Steve Deace, an evangelical radio host, left Des Moines’ WHO Newsradio in February for unspecified reasons. A few months later, on Aug. 12, Deace was back on the radio, this time under a different company.

“When I left WHO I didn’t know what was coming next,” Deace said, adding that he considered working more directly in politics or in a presidential campaign. “Several of them did contact me directly or indirectly,” he added.

Then, he said, he got a call from Stu Epperson Jr., the CEO of the Truth Radio Network, who said he was looking for the “Christian Rush Limbaugh.”

Rush Limbaugh, the conservative talk radio host with over 15 million listeners, has a very different style, which may be due to generational differences, said Jennifer Buckley, a lecturer in the rhetoric department at the University of Iowa.

“Limbaugh’s baby boomer followers are not particularly big on irony,” Buckley said. “[But] irony is practically the hallmark of Generation X.”

Buckley noted the ironic way Deace skewers “the liberal conception of Christian conservatives as humorless Bible thumpers.”

The computer on her desk was opened to Deace’s website and she turned to read a sentence from his brief biography.

“‘Because he’s not that educated, Deace actually believes the Bible is literally true, and the Constitution isn’t a living, breathing document.’ That’s straight-up irony,” she read.

Deace’s new program, recorded on weekdays in downtown Des Moines, airs across the country in cities like Salt Lake City, Utah, and Richmond, Va. Video and audio also run live online.

The show is too young to determine the number of listeners, Deace said. But he noted that his program runs in ten of the top 100 radio markets. Reaching only one percent of those listeners would be roughly 160,000 a day, he said.

When Deace had his prime-time program on WHO NewsRadio, he said they had roughly a quarter-million listeners per month.

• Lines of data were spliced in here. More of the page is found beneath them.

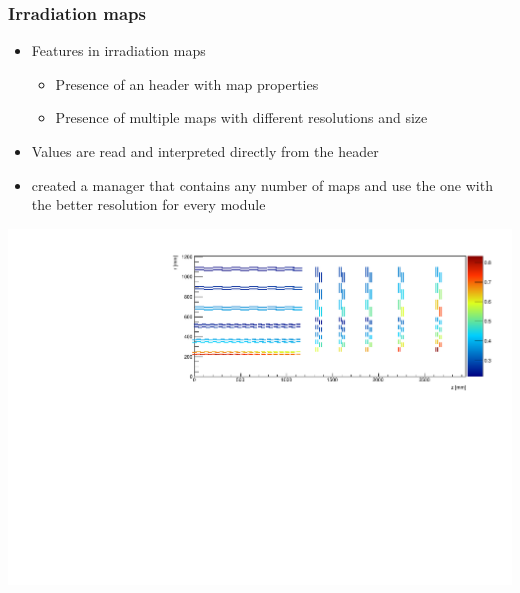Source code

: \documentclass[pdftex, 11pt]{beamer}
\begin{document}
\begin{frame}
  \frametitle{Irradiation maps}
  \begin{itemize}
  \item \alert{Features} in irradiation maps
    \pause
    \begin{itemize}
    \item Presence of an \alert{header} with map properties
      \pause
    \item Presence of \alert{multiple maps} with different resolutions
      and size
    \end{itemize}
    \pause
  \item Values are \alert{read} and interpreted directly from the header
    \pause
  \item created a \alert{manager} that \alert{contains} any number of maps and use the one
    with the better resolution for every module
  \end{itemize}
   {
    \includegraphics[width=\textwidth-0.5cm]{img/irradiation.pdf}
  }
\end{frame}
\end{document}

Deace’s program represents a niche audience: conservative Christian voters.

This is a solid market to be tapping into, Buckley noted, and one that may be uniquely attracted to radio’s interactive style. Listeners can call into the station, talk to the host and have their comments broadcast.

“One thing the rise of the Tea Party shows us is the deep resentment among some people that their voices were not being heard,” she said. Deace’s show gives them the mic.